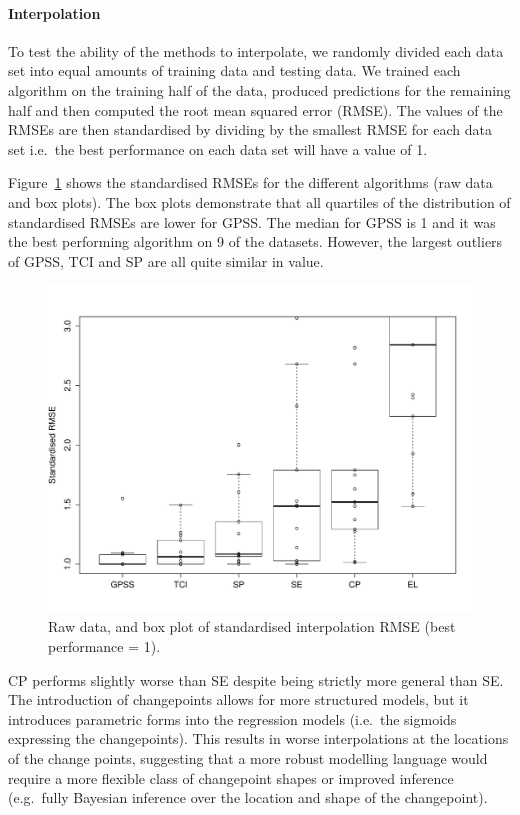 \documentclass{article}
\def\ie{i.e.\ }
\def\eg{e.g.\ }
\begin{document}
\paragraph{Interpolation}

To test the ability of the methods to interpolate, we randomly divided each data set into equal amounts of training data and testing data.
We trained each algorithm on the training half of the data, produced predictions for the remaining half and then computed the root mean squared error (RMSE).
The values of the RMSEs are then standardised by dividing by the smallest RMSE for each data set \ie the best performance on each data set will have a value of 1.

Figure~\ref{fig:box_interp} shows the standardised RMSEs for the different algorithms (raw data and box plots).
The box plots demonstrate that all quartiles of the distribution of standardised RMSEs are lower for GPSS.
The median for GPSS is 1 and it was the best performing algorithm on 9 of the datasets.
However, the largest outliers of GPSS, TCI and SP are all quite similar in value.

\begin{figure}[h]
\centering
\includegraphics[width=\columnwidth]{figures/box_interp}
\caption{
Raw data, and box plot of standardised interpolation RMSE (best performance = 1).
}
\label{fig:box_interp}
\end{figure}

CP performs slightly worse than SE despite being strictly more general than SE.
The introduction of changepoints allows for more structured models, but it introduces parametric forms into the regression models (\ie the sigmoids expressing the changepoints).
This results in worse interpolations at the locations of the change points, suggesting that a more robust modelling language would require a more flexible class of changepoint shapes or improved inference (\eg fully Bayesian inference over the location and shape of the changepoint).
\end{document}
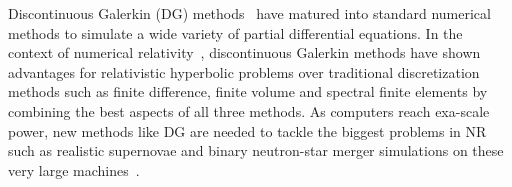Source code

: 


Discontinuous Galerkin (DG) methods~\cite{Reed.W;Hill.T1973,hesthaven2008nodal, Cock01,cockburn1998runge,Cockburn.B;Karniadakis.G;Shu.C2000}
have matured into standard numerical methods  to simulate a wide
variety of partial differential equations. In the context of numerical
relativity~\cite{baumgarte2010numerical}, discontinuous Galerkin
methods have shown advantages for relativistic hyperbolic problems
over traditional discretization methods such as finite difference, finite volume and
spectral finite elements
\cite{Field:2010mn,brown2012numerical,field2009discontinuous,zumbusch2009,Radice:2011qr,mocz:14,zanotti:14,endeve:15,teukolsky2015,Bugner:2015gqa,schaal2015astrophysicalfixed,zanotti2015,Miller:2016vik} by combining the best aspects of all three methods. As computers reach exa-scale power, new methods like DG are needed to tackle the biggest problems in NR such as realistic supernovae and binary neutron-star merger simulations on these very large machines~\cite{kidder:16}.

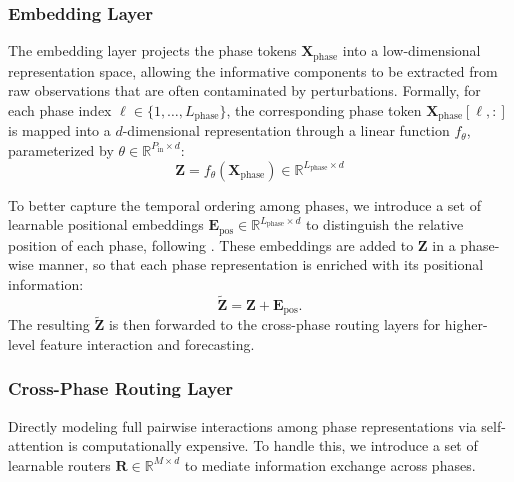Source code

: \subsubsection{Embedding Layer}
\label{subsubsec:phase-embedding}
The embedding layer projects the phase tokens $\mathbf{X}_{\text{phase}}$ into a low-dimensional representation space, allowing the informative components to be extracted from raw observations that are often contaminated by perturbations. 
Formally, for each phase index $\ell \in \{1,\dots,L_{\text{phase}}\}$, the corresponding phase token $\mathbf{X}_{\text{phase}}[\ell, :]$ is mapped into a $d$-dimensional representation through a linear function $f_{\theta}$, parameterized by $\theta \in \mathbb{R}^{P_{\text{in}}\times d}$:
\begin{equation}
\mathbf{Z} 
= f_{\theta}\!\left(\mathbf{X}_{\text{phase}}\right)\in \mathbb{R}^{L_{\text{phase}}\times d}
\label{eq:phase-embedding}
\end{equation}

To better capture the temporal ordering among phases, we introduce a set of learnable positional embeddings $\mathbf{E}_{\text{pos}}\in\mathbb{R}^{L_{\text{phase}}\times d}$ to distinguish the relative position of each phase, following \cite{liu2023spatio}. 
These embeddings are added to $\mathbf{Z}$ in a phase-wise manner, so that each phase representation is enriched with its positional information:
\begin{equation}
\tilde{\mathbf{Z}}=\mathbf{Z}+\mathbf{E}_{\text{pos}}.
\end{equation}
The resulting $\tilde{\mathbf{Z}}$ is then forwarded to the cross-phase routing layers for higher-level feature interaction and forecasting.

\subsubsection{Cross-Phase Routing Layer}

Directly modeling full pairwise interactions among phase representations via self-attention is computationally expensive. 
To handle this, we introduce a set of learnable routers $\mathbf{R}\in\mathbb{R}^{M\times d}$ to mediate information exchange across phases. 

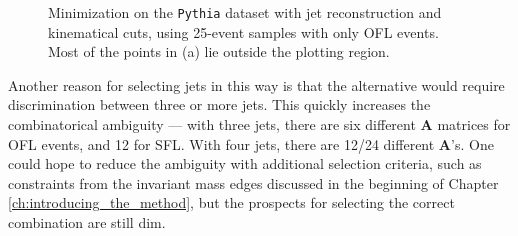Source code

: \documentclass[twoside,english]{uiofysmaster}
\begin{document}
\begin{figure}[hbt]
\begin{subfigure}[b]{0.45\textwidth}
		\caption{ }
		\label{fig:event-pair-A-selection_pythia_4combosum-jetrec-OFL-25events_b} 
	\end{subfigure}
	\caption{Minimization on the {\tt Pythia} dataset with jet reconstruction and kinematical cuts, using 25-event samples with only OFL events. Most of the points in (a) lie outside the plotting region.}
	\label{fig:event-pair-A-selection_pythia_4combosum-jetrec-OFL-25events}
\end{figure}



Another reason for selecting jets in this way is that the alternative would require discrimination between three or more jets. This quickly increases the combinatorical ambiguity --- with three jets, there are six different $\mathbf{A}$ matrices for OFL events, and 12 for SFL. With four jets, there are 12/24 different $\mathbf{A}$'s. One could hope to reduce the ambiguity with additional selection criteria, such as constraints from the invariant mass edges discussed in the beginning of Chapter \ref{ch:introducing_the_method}, but the prospects for selecting the correct combination are still dim.
\end{document}
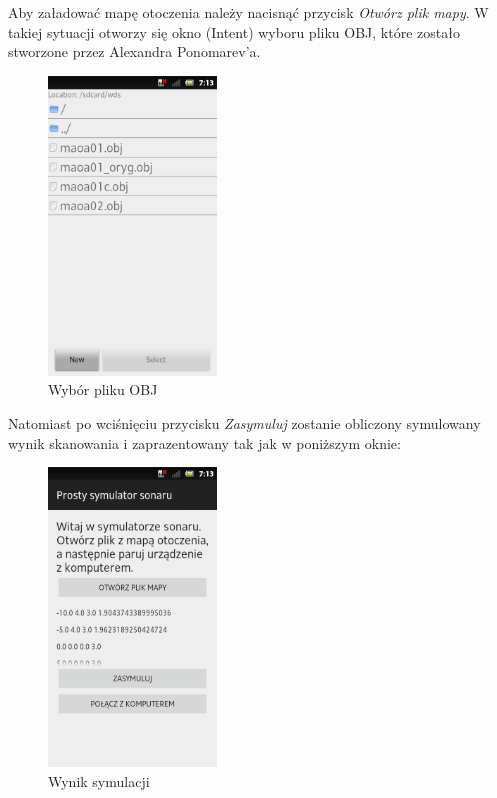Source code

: \documentclass[a4paper,12pt]{article}
\begin{document}
Aby załadować mapę otoczenia należy nacisnąć przycisk \textit{Otwórz plik mapy}. W takiej sytuacji otworzy się okno (Intent) wyboru pliku OBJ, które zostało stworzone przez Alexandra Ponomarev'a. 
\begin{figure} [H]
\centering
\includegraphics[height=300px]{s3.png}
\caption{Wybór pliku OBJ}
\label{s3}
\end{figure}
Natomiast po wciśnięciu przycisku \textit{Zasymuluj} zostanie obliczony symulowany wynik skanowania i zaprazentowany tak jak w poniższym oknie:
\begin{figure} [H]
\centering
\includegraphics[height=300px]{s5.png}
\caption{Wynik symulacji}
\label{s5}
\end{figure}
\end{document}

══════════

- Aim of the task -
Check each line of the listing above. Copy it if it holds the string "Galerkin".

- Answer for this exercise -
Discontinuous Galerkin (DG) methods~\cite{Reed.W;Hill.T1973,hesthaven2008nodal, Cock01,cockburn1998runge,Cockburn.B;Karniadakis.G;Shu.C2000}
relativity~\cite{baumgarte2010numerical}, discontinuous Galerkin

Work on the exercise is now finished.